Park Newsletter July/August 2009
Ancient Sea Star Discovered on Olympic Coast
On what seemed to be an ordinary day at Kalaloch, one lucky visitor made an extraordinary find. Embedded in a sandstone bluff on Beach Four was a fossilized sea star, the likes of which have never before been seen on the Olympic coast.
“It’s very unusual,” said Gay Hunter, Olympic National Park’s museum curator. “Once it’s studied we’ll know a lot more.”
The visitor used a cell phone to take a picture of the fossil, and showed it to Interpreter Pat Shields, who in turn alerted other park staff. Curators at the University of Washington’s Burke Museum and the Denver Museum of Nature and Science were then contacted for advice. They responded with enthusiasm, advising that the fossil be excavated from its site for safe long-term storage and study. In the words of one paleontologist, “This is indeed fabulous and beautiful and so amazingly unusual.”
The sea star was removed from the beach about two weeks later, on July 16. On the advice of museum experts, park staff used a diamond-bladed rock saw to cut it from the rock, a six-hour process that was gingerly undertaken to protect the fragile fossil. The project piqued the interest of numerous passersby, and an interpreter was part of the team to help explain the process to Kalaloch visitors.
“It was a little unnerving,” said Olympic National Park Coastal Ecologist Steve Fradkin, who headed the excavation project. “I’ve never actually used a rock saw to remove a fossil before.”
Initial analysis of the sea star puts it at somewhere between 5 and 24 million years old. While the taxonomy is not apparent, the turbidite formation it was found in suggests it was a denizen of the deep seas. It was likely preserved in sediment by an underwater avalanche and like the peninsula’s numerous other marine sediments, was later uplifted to form the Olympic Peninsula.
The sea star was sent to the Burke Museum, where it will be studied and put on display along with a discussion of the importance of national parks in preserving fossil resources. Fradkin, however, says that park visitors are just as vital to paleontology as the park itself.
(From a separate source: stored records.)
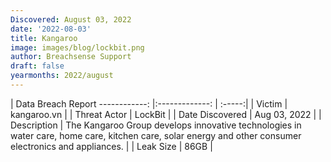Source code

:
 ```yaml
---
Discovered: August 03, 2022
date: '2022-08-03'
title: Kangaroo
image: images/blog/lockbit.png
author: Breachsense Support
draft: false
yearmonths: 2022/august
---
```



| Data Breach Report
------------:     |:-------------:    | :-----:|
| Victim      | kangaroo.vn      | 
| Threat Actor      | LockBit      | 
| Date Discovered      | Aug 03, 2022      | 
| Description      | The Kangaroo Group develops innovative technologies in water care, home care, kitchen care, solar energy and other consumer electronics and appliances.      | 
| Leak Size      | 86GB      |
“These fossils are out there,” he said. “If a vigilant visitor hadn’t noticed it, we would never have found it.”
-- Matthew Connolly, Intern
Olympic National Park to Host "An Evening in the Olympics"
On Tuesday, September 15, Olympic National Park will host “An Evening in the Olympics,” beginning at 7 p.m. in the Port Angeles High School auditorium. The event will feature a screening of “The National Parks: This is America,” an introduction to the new Ken Burns documentary about the national parks, as well as a performance by the Klallam Dance Group and a presentation by noted Sequim photographer Ross Hamilton.
Burns’ documentary, “The National Parks: America’s Best Idea,” tracks the history of the national park system, from its roots in the 1800s to its founding in 1916 to visitor experiences today. The film will present the national parks through the eyes of a diverse group of individuals and comment on the system’s place in the fabric of the country.
The area that is now Olympic National Park first came under federal protection when President Grover Cleveland designated most of the Olympic Peninsula's forested land as the Olympic Forest Reserve in 1897. President Theodore Roosevelt enhanced this by designating part of the reserve as Mount Olympus National Monument in 1909, in large part to protect the native herds of Roosevelt elk. President Franklin D. Roosevelt signed legislation establishing Olympic as a national park in 1938, cementing its status as a protected area for a diverse array of plants and wildlife.
--Matthew Connolly, Intern
Heatwave Complex Fires Burn in Olympic Wilderness
Lightning ignited twelve fires in Olympic National Park during June and July, five of which are still active. These fires are collectively referred to as the Heatwave Complex; none of them pose any immediate threat to life, safety and property and are benefitting the natural ecosystem.
The 628-acre Ten Mile fire continues to burn in the Duckabush area, while the 438-acre Constance fire continues to burn slowly in the Dosewallips region The east side of the Constance fire is being confined to prevent spread to Olympic National Forest and the Dosewallips Ranger Station.
The 324-acre Buckinghorse fire and the 140-acre Knife fire continue to smolder and creep in the upper Elwha Valley. Smoke has not been visible on the four-acre Sol Duc fire in the Seven Lakes basin for several days.
Firefighters continue to monitor these naturally-occurring and slow-moving fires, and are prepared to take action as needed.
Naturally caused wildfires have occurred in the Olympic Peninsula for thousands of years, and are an integral part of the area’s ecosystem. As they burn, these slow-moving fires create a diverse mosaic of forest canopy and fire-induced open land, providing a rich variety of habitat for the park’s plants and animals.
Additional information on the Heatwave Complex fires can be found at InciWeb.
Recreation visitation for the year is up 11 percent compared to the first seven months of 2008.